Politics, Workforce Development

Biases and Flaws in Occupational Licensing: A Barrier to Economic Mobility

For the last 10 years, my focus in academic studies, community involvement, and professional pursuits has centered on increasing access to economic opportunity. Affordable education programs, like those I developed at Coursera, are useful for unlocking new careers for historically underrepresented populations. Equally important is the identification and removal of regulations that create unnecessary barriers to entry and disproportionately burden low-income and immigrant communities.

In a recent Atlantic article, Jerusalem Demsas writes about the proliferation of professional licensing requirements. These state-mandated licenses – generally not transferable across states and usually requiring a college degree – exist across fields from landscaping to interior design and beauty. The requirements for these licenses are typically informed by interest groups that represent existing professionals in that field. However, these existing professionals may be biased towards driving wages higher and decreasing overall employment.

Though the need for licensing is important in areas like medicine and heavy machine operation (in order to ensure safety, for instance), too often occupational licensing exists only to protect incumbent professionals at the detriment of those who need these opportunities most. For instance, Demsas cites one study of immigrant workers that found, “… an average county could expect a 17.6 percent decline in [immigrant] Vietnamese manicurists per capita for every 100 extra hours of required training.”

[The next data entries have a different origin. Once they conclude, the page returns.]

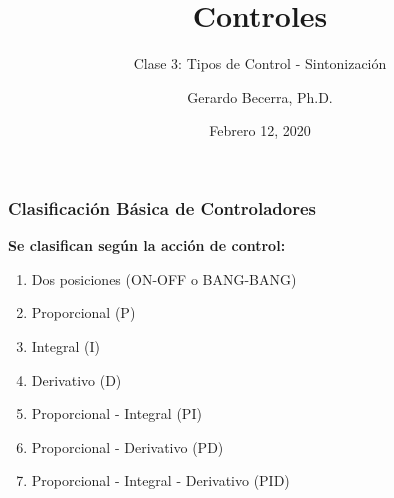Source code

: \documentclass[aspectratio=169,handout]{beamer}
\title{Controles}
\subtitle{\small Clase 3: Tipos de Control - Sintonización}
\author{Gerardo Becerra, Ph.D.}
\institute{Pontificia Universidad Javeriana\\ Departamento de Electrónica}
\date{Febrero 12, 2020}
\theoremstyle{definition}
\theoremstyle{plain}
\theoremstyle{remark}
\begin{document}
\frame{\titlepage}	


\begin{frame}[<+->]\frametitle{Clasificación Básica de Controladores}
\textbf{Se clasifican según la acción de control:}\\
\begin{enumerate}
  \item Dos posiciones (ON-OFF o BANG-BANG)
  \item Proporcional (P)
  \item Integral (I)
  \item Derivativo (D)
  \item Proporcional - Integral (PI)
  \item Proporcional - Derivativo (PD)
  \item Proporcional - Integral - Derivativo (PID)
\end{enumerate}
\end{frame}
\end{document}
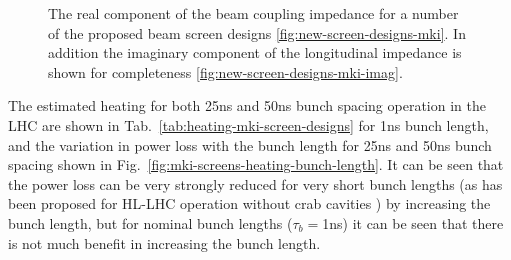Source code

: \begin{figure}
\begin{center}
\end{center}
\caption{The real component of the beam coupling impedance for a number of the proposed beam screen designs \ref{fig:new-screen-designs-mki}. In addition the imaginary component of the longitudinal impedance is shown for completeness \ref{fig:new-screen-designs-mki-imag}.}
\end{figure}

The estimated heating for both 25ns and 50ns bunch spacing operation in the LHC are shown in Tab.~\ref{tab:heating-mki-screen-designs} for 1ns bunch length, and the variation in power loss with the bunch length for 25ns and 50ns bunch spacing shown in Fig.~\ref{fig:mki-screens-heating-bunch-length}. It can be seen that the power loss can be very strongly reduced for very short bunch lengths (as has been proposed for HL-LHC operation without crab cavities \cite{Brüning:beamParameters}) by increasing the bunch length, but for nominal bunch lengths ($\tau_{b}=$1ns) it can be seen that there is not much benefit in increasing the bunch length.

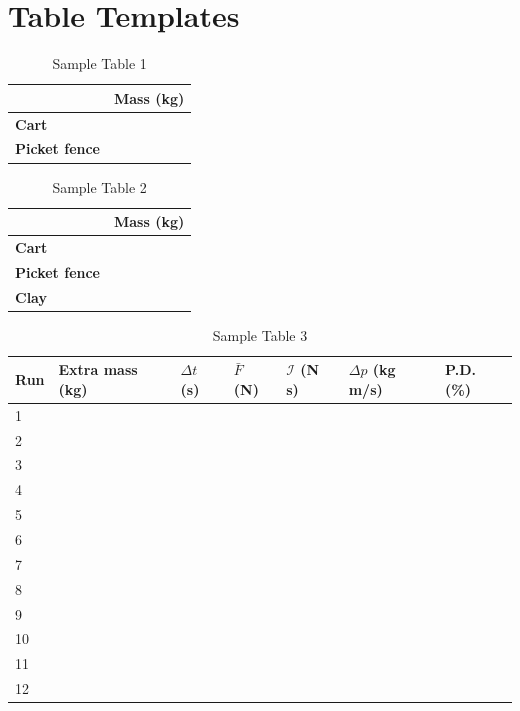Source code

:\section{Table Templates}
%
\begin{table}[ht!]
    \begin{center}
        \begin{tabular}{l | l}
            & \textbf{Mass} (kg) \\
            \hline
            \textbf{Cart} & \\
            \textbf{Picket fence} & \\
            \hline
        \end{tabular}
    \end{center}
    \caption{Sample Table 1}
\end{table}
%
\begin{table}[ht!]
    \begin{center}
        \begin{tabular}{l | l}
            & \textbf{Mass} (kg) \\
            \hline
            \textbf{Cart} & \\
            \textbf{Picket fence} & \\
            \textbf{Clay} & \\
            \hline
        \end{tabular}
    \end{center}
    \caption{Sample Table 2}
\end{table}
%
\begin{table}[ht!]
    \begin{center}
        \begin{tabular}{l | l | l | l | l | l | l}
            \textbf{Run} & \textbf{Extra mass} (kg) & $\Delta t$ (s) & $\bar{F}$ (N) & $\mathcal{I}$ (N s) & $\Delta p$ (kg m/s) & \textbf{P.D.} (\%) \\
            \hline
            1 & & & & & & \\
            2 & & & & & & \\
            3 & & & & & & \\
            \hline
            4 & & & & & & \\
            5 & & & & & & \\
            6 & & & & & & \\
            \hline
            7 & & & & & & \\
            8 & & & & & & \\
            9 & & & & & & \\
            \hline
            10 & & & & & & \\
            11 & & & & & & \\
            12 & & & & & & \\
            \hline
        \end{tabular}
    \end{center}
    \caption{Sample Table 3}
\end{table}
%
\newpage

These licensing rules focus narrowly on prescribed pathways. This gets to Demsas’ main point – licensing rules all to often create unnecessary barriers to entry with-out aligning with what consumers/citizens require of them:

I don’t need government workers to license interior designers to ensure that a restaurant is aesthetically pleasing; I need them to certify that the food is safe by regularly inspecting establishments. I don’t need the government to decide who’s qualified to work as a locksmith; I can ask my neighbors or check Yelp for advice. And although a test may be appropriate to guarantee that someone can operate a forklift, a college degree most certainly isn’t.

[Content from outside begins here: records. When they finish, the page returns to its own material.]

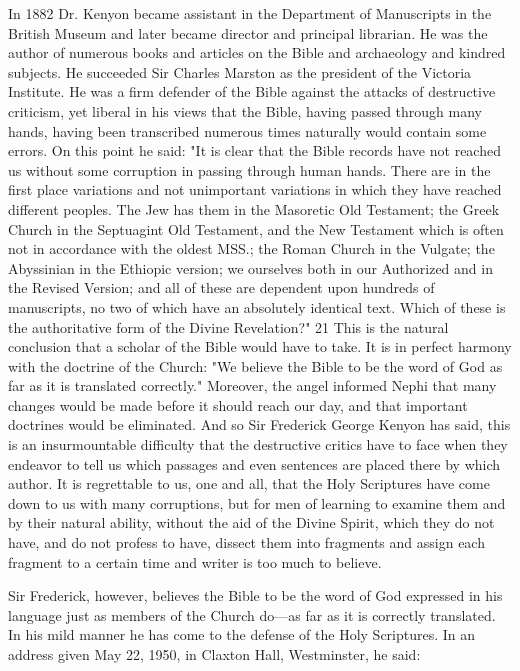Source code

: In 1882 Dr. Kenyon became assistant in the Department of Manuscripts in the British
Museum and later became director and principal librarian. He was the author of numerous
books and articles on the Bible and archaeology and kindred subjects. He succeeded Sir
Charles Marston as the president of the Victoria Institute. He was a firm defender of the
Bible against the attacks of destructive criticism, yet liberal in his views that the Bible,
having passed through many hands, having been transcribed numerous times naturally would
contain some errors. On this point he said: "It is clear that the Bible records have not reached
us without some corruption in passing through human hands. There are in the first place
variations and not unimportant variations in which they have reached different peoples. The
Jew has them in the Masoretic Old Testament; the Greek Church in the Septuagint Old
Testament, and the New Testament which is often not in accordance with the oldest MSS.;
the Roman Church in the Vulgate; the Abyssinian in the Ethiopic version; we ourselves both
in our Authorized and in the Revised Version; and all of these are dependent upon hundreds
of manuscripts, no two of which have an absolutely identical text. Which of these is the
authoritative form of the Divine Revelation?" 21 This is the natural conclusion that a scholar
of the Bible would have to take. It is in perfect harmony with the doctrine of the Church:
"We believe the Bible to be the word of God as far as it is translated correctly." Moreover,
the angel informed Nephi that many changes would be made before it should reach our day,
and that important doctrines would be eliminated. And so Sir Frederick George Kenyon has
said, this is an insurmountable difficulty that the destructive critics have to face when they
endeavor to tell us which passages and even sentences are placed there by which author. It is
regrettable to us, one and all, that the Holy Scriptures have come down to us with many
corruptions, but for men of learning to examine them and by their natural ability, without the
aid of the Divine Spirit, which they do not have, and do not profess to have, dissect them into
fragments and assign each fragment to a certain time and writer is too much to believe.

Sir Frederick, however, believes the Bible to be the word of God expressed in his language
just as members of the Church do—as far as it is correctly translated. In his mild manner he
has come to the defense of the Holy Scriptures. In an address given May 22, 1950, in Claxton
Hall, Westminster, he said:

Importantly, this isn’t an argument for ‘small government’, as Demsas concludes, “A strong government well staffed with experts would write clear regulations and enforce them” rather than, “[impose] permission-slip requirements pushed by interest groups,” and “rel[y] on consumers to pursue private legal remedies if anything goes wrong.” When we, or our elected officials, abdicate responsibility in writing these laws, we allow those with the most to lose the ability to create higher and higher and higher barriers to entry. At the same time, by implementing smarter, rather than more, policies we can expand access to opportunity for the communities that need it the most.